After independence in 1964 the foreign relations of Zambia were mostly focused on supporting liberation movements in other countries in Southern Africa, such as the African National Congress and SWAPO. During the Cold War Zambia was a member of the Non-Aligned Movement.

Zambia is a member of 44 international organizations, with the United Nations, World Trade Organization, African Union and Southern African Development Community being among the most notable.

Zambia is involved in a border dispute concerning the convergence of the boundaries of Botswana, Namibia, Zambia and Zimbabwe. An additional dispute with the Democratic Republic of Congo concerns the Lunchinda-Pweto Enclave.

History[edit]

U.S. Secretary of State Colin Powell and President of Zambia Levy Mwanawasa meet in New York during the 59th UN General Assembly.

After independence in 1964, Zambia was one of the most vocal opponents to white minority rule and colonialism.
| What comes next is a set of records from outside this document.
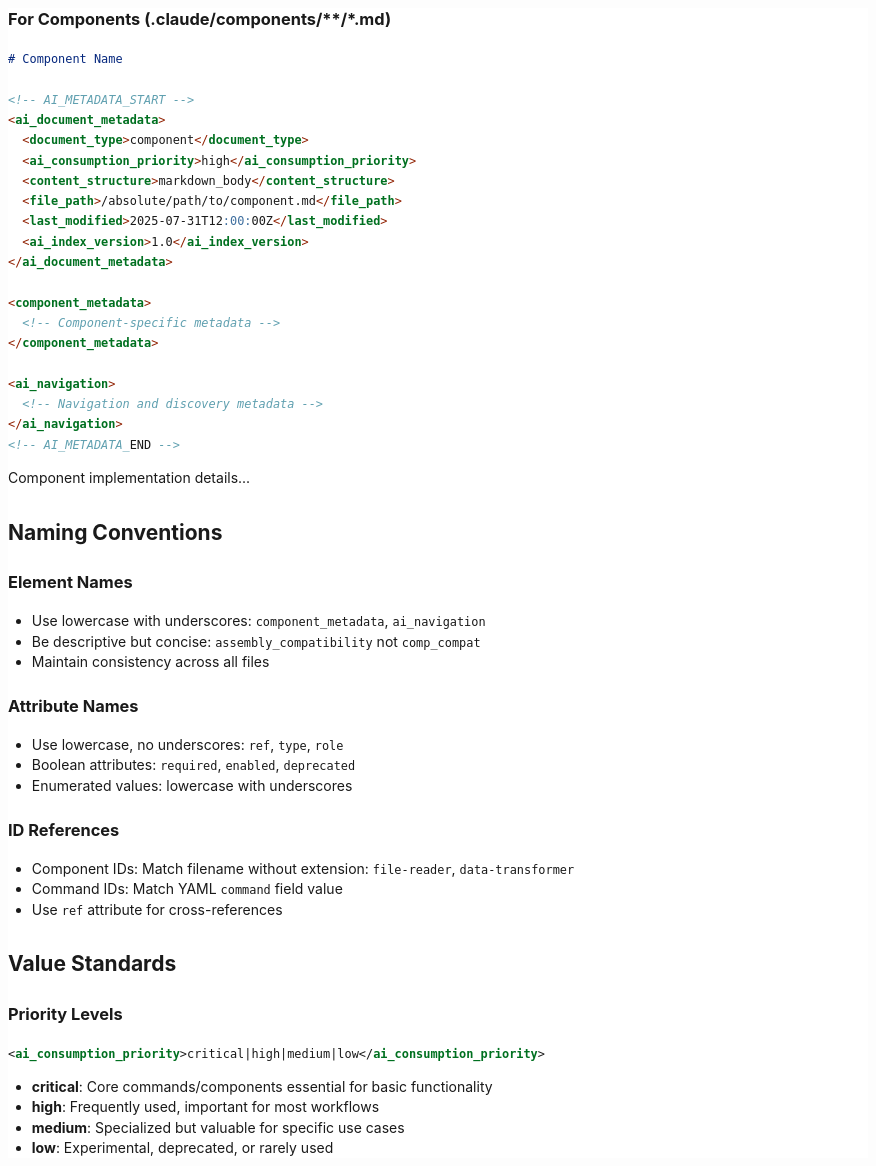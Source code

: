 ### For Components (.claude/components/**/*.md)

```markdown
# Component Name

<!-- AI_METADATA_START -->
<ai_document_metadata>
  <document_type>component</document_type>
  <ai_consumption_priority>high</ai_consumption_priority>
  <content_structure>markdown_body</content_structure>
  <file_path>/absolute/path/to/component.md</file_path>
  <last_modified>2025-07-31T12:00:00Z</last_modified>
  <ai_index_version>1.0</ai_index_version>
</ai_document_metadata>

<component_metadata>
  <!-- Component-specific metadata -->
</component_metadata>

<ai_navigation>
  <!-- Navigation and discovery metadata -->
</ai_navigation>
<!-- AI_METADATA_END -->

```
Component implementation details...
```
```

## Naming Conventions

### Element Names
- Use lowercase with underscores: `component_metadata`, `ai_navigation`
- Be descriptive but concise: `assembly_compatibility` not `comp_compat`
- Maintain consistency across all files

### Attribute Names
- Use lowercase, no underscores: `ref`, `type`, `role`
- Boolean attributes: `required`, `enabled`, `deprecated`
- Enumerated values: lowercase with underscores

### ID References
- Component IDs: Match filename without extension: `file-reader`, `data-transformer`
- Command IDs: Match YAML `command` field value
- Use `ref` attribute for cross-references

## Value Standards

### Priority Levels
```xml
<ai_consumption_priority>critical|high|medium|low</ai_consumption_priority>
```
- **critical**: Core commands/components essential for basic functionality
- **high**: Frequently used, important for most workflows
- **medium**: Specialized but valuable for specific use cases
- **low**: Experimental, deprecated, or rarely used
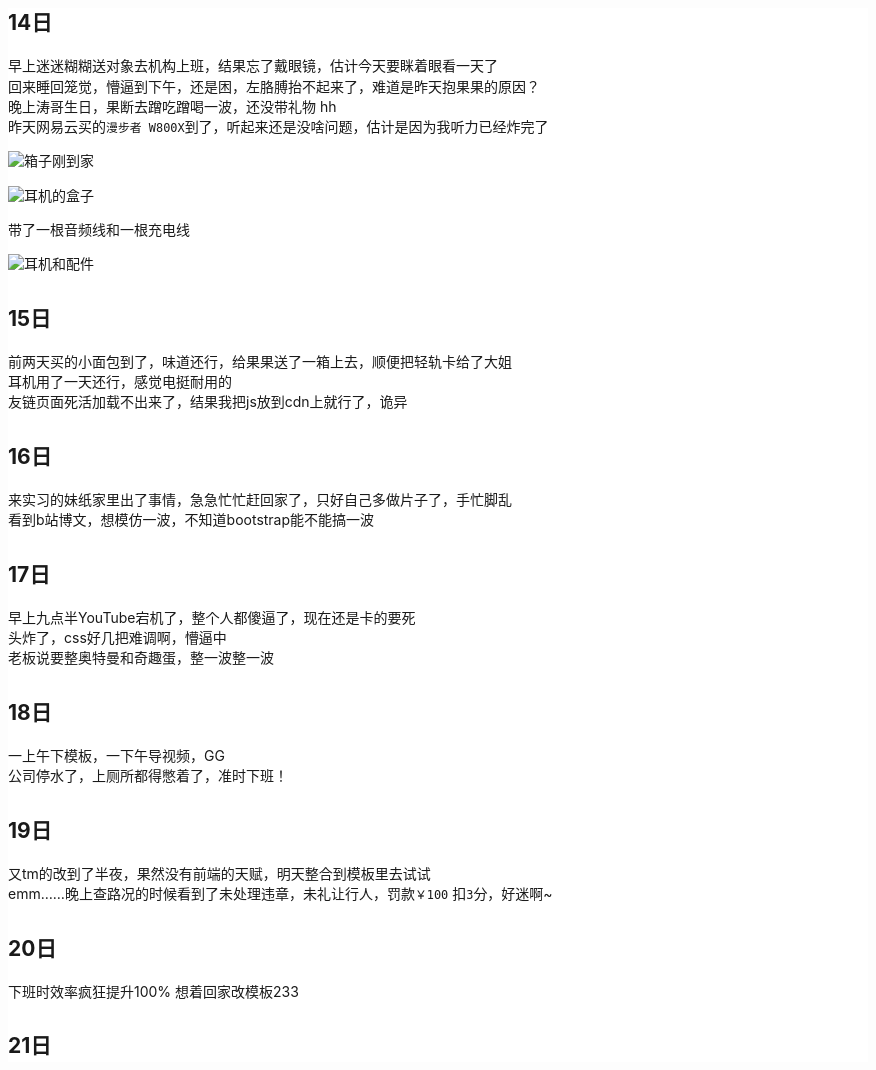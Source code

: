 14日
---

早上迷迷糊糊送对象去机构上班，结果忘了戴眼镜，估计今天要眯着眼看一天了  
回来睡回笼觉，懵逼到下午，还是困，左胳膊抬不起来了，难道是昨天抱果果的原因？  
晚上涛哥生日，果断去蹭吃蹭喝一波，还没带礼物 hh  
昨天网易云买的`漫步者 W800X`到了，听起来还是没啥问题，估计是因为我听力已经炸完了

![箱子刚到家](https://i.loli.net/2018/10/14/5bc3512ed6b80.jpg "箱子刚到家")

![耳机的盒子](https://i.loli.net/2018/10/14/5bc3512bba379.jpg "耳机的盒子")

带了一根音频线和一根充电线

![耳机和配件](https://i.loli.net/2018/10/14/5bc3512838c59.jpg "耳机和配件")

15日
---

前两天买的小面包到了，味道还行，给果果送了一箱上去，顺便把轻轨卡给了大姐  
耳机用了一天还行，感觉电挺耐用的  
友链页面死活加载不出来了，结果我把js放到cdn上就行了，诡异

16日
---

来实习的妹纸家里出了事情，急急忙忙赶回家了，只好自己多做片子了，手忙脚乱  
看到b站博文，想模仿一波，不知道bootstrap能不能搞一波

17日
---

早上九点半YouTube宕机了，整个人都傻逼了，现在还是卡的要死  
头炸了，css好几把难调啊，懵逼中  
老板说要整奥特曼和奇趣蛋，整一波整一波

18日
---

一上午下模板，一下午导视频，GG  
公司停水了，上厕所都得憋着了，准时下班！

19日
---

又tm的改到了半夜，果然没有前端的天赋，明天整合到模板里去试试  
emm……晚上查路况的时候看到了未处理违章，未礼让行人，罚款`￥100` 扣`3`分，好迷啊~

20日
---

下班时效率疯狂提升100% 想着回家改模板233

21日
---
President Kenneth Kaunda, who held office 1964–1991, was a very visible advocate of change in Southern Africa. He actively supported UNITA during the Angolan liberation and civil war, SWAPO during their fight for Namibian independence from apartheid South Africa, Southern Rhodesia (now Zimbabwe), and the African National Congress in their fight against apartheid in South Africa.

Many of these organizations were based in Zambia during the 1970s and 1980s. For this reason South Africa as well as Rhodesia carried out military raids on targets inside Zambia. Zambia's support for the various liberation movements also caused problems for the Zambian economy, since it was heavily dependent on electricity supply and transportation through South Africa and Rhodesia. However these problems was partly solved by the Kariba Dam and the construction of the Chinese supported Tan-Zam railway.

For their part in the liberations struggles, Zambia enjoys wide popularity among the countries they supported as well as all over Africa. For instance, former South African president Nelson Mandela often refers to the debt South Africa owes Zambia.[1]

During his presidency, Kaunda met with John F Kennedy and Jimmy Carter. He also clashed with British prime minister Margaret Thatcher on several occasions, disliking her policy towards South Africa.

As with most African states, Zambia was a member of the Non-Aligned Movement during the Cold War, and is still today. In practice Zambia was more to the left than to the right during the Cold War. The country had good relations with the People's Republic of China and with Yugoslavia. Kaunda is famous in Yugoslavia for crying openly at president Josip Broz Tito's funeral.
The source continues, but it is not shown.